The roof of the sludge concentration building at Chicago's Calumet Water Reclamation Plant collapsed after an explosion Aug. 30 around 11 a.m. Ten people were hurt and successfully evacuated to area hospitals for treatment by the Chicago Fire Dept. The plant is located in south suburban Riverside and is the oldest of the seven Metropolitan Water Reclamation District of Greater Chicago wastewater treatment facilities. It opened in 1922 and provides wastewater treatment to approximately 1 million homes and businesses in southern Cook County.
According to a statement from the city/county agency, two people were trapped and were extricated from the building by Chicago Fire Department emergency crews and transported to local hospitals along with the other eight injured personnel.
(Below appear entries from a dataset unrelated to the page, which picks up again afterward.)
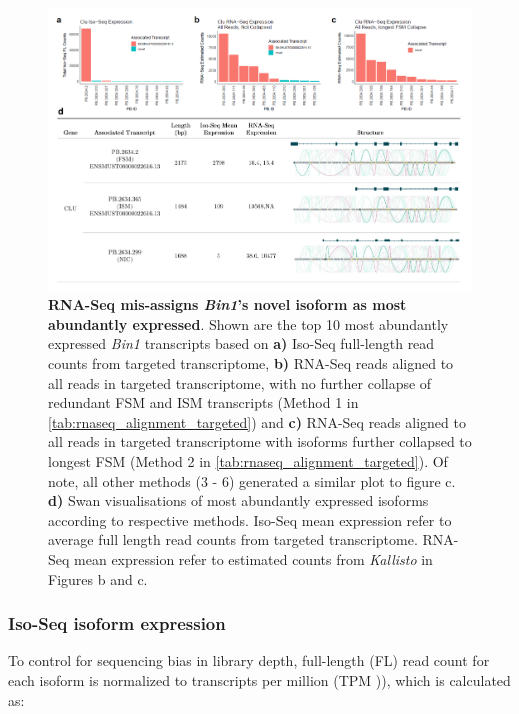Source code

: \begin{landscape}
	
	\begin{figure}[htp]
		\centering
		\includegraphics[page=2,trim={0cm 0cm 0cm 0cm},clip,scale = 0.8]{Figures/ProjectDevelopment_Figures_Landscape.pdf}
		\captionsetup{width=1.2\textwidth,singlelinecheck=off}
		\caption[RNA-Seq mis-assignment of dominant isoform associated with \textit{Bin1}]%
		{\textbf{RNA-Seq mis-assigns \textit{Bin1}'s novel isoform as most abundantly expressed}. Shown are the top 10 most abundantly expressed \textit{Bin1} transcripts based on \textbf{a)} Iso-Seq full-length read counts from targeted transcriptome, \textbf{b)} RNA-Seq reads aligned to all reads in targeted transcriptome, with no further collapse of redundant FSM and ISM transcripts (Method 1 in \cref{tab:rnaseq_alignment_targeted}) and \textbf{c)} RNA-Seq reads aligned to all reads in targeted transcriptome with isoforms further collapsed to longest FSM (Method 2 in \cref{tab:rnaseq_alignment_targeted}). Of note, all other methods (3 - 6) generated a similar plot to figure c. \textbf{d)} Swan visualisations of most abundantly expressed isoforms according to respective methods. Iso-Seq mean expression refer to average full length read counts from targeted transcriptome. RNA-Seq mean expression refer to estimated counts from \textit{Kallisto} in Figures b and c. 
		}
		\label{fig:Bin1_TargetedRNAseqAlignment}
	\end{figure}
\end{landscape}
\restoregeometry

\subsubsection{Iso-Seq isoform expression}
To control for sequencing bias in library depth, full-length (FL) read count for each isoform is normalized to transcripts per million (TPM )), which is calculated as:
Firefighters to had to tunnel more than 40 ft through the rubble to extract one of the trapped, injured workers; that rescue took nearly two hours.
"It was a very dangerous situation," said William Vogt, a deputy district chief for the CFD, at an afternoon press conference.
On Aug. 31, the Chicago Fire Dept Office of Fire Investigations said in a statement that the cause of the explosion was use of a worker's torch in an area with a significant amount of methane gas present, which caused ignition and a shock wave that lifted the roof.
MWRD's website said that, currently, biogas is used to produce steam in boilers for plant heating at Calumet, but that the changes at Calumet that the agency is pursuing could increase biogas production by 160% over current volume.
"The MWRD applauds the City of Chicago's emergency responders for their commitment and expertise in rescuing and treating our workers. We will thoroughly investigate this incident to determine how this happened and identify measures to prevent something like this from happening again," MWRD President Mariyana Spyropoulos and all of the agency's commissioners said in a statement. The Calumet plant remains in operation, and the MWRD said in its statement that there is no threat to the public or the drinking-water supply of the communities it serves.
Biogas is being used to produce plant heating at other MWRD facilties, such as the Stickney Water Reclamation Plant.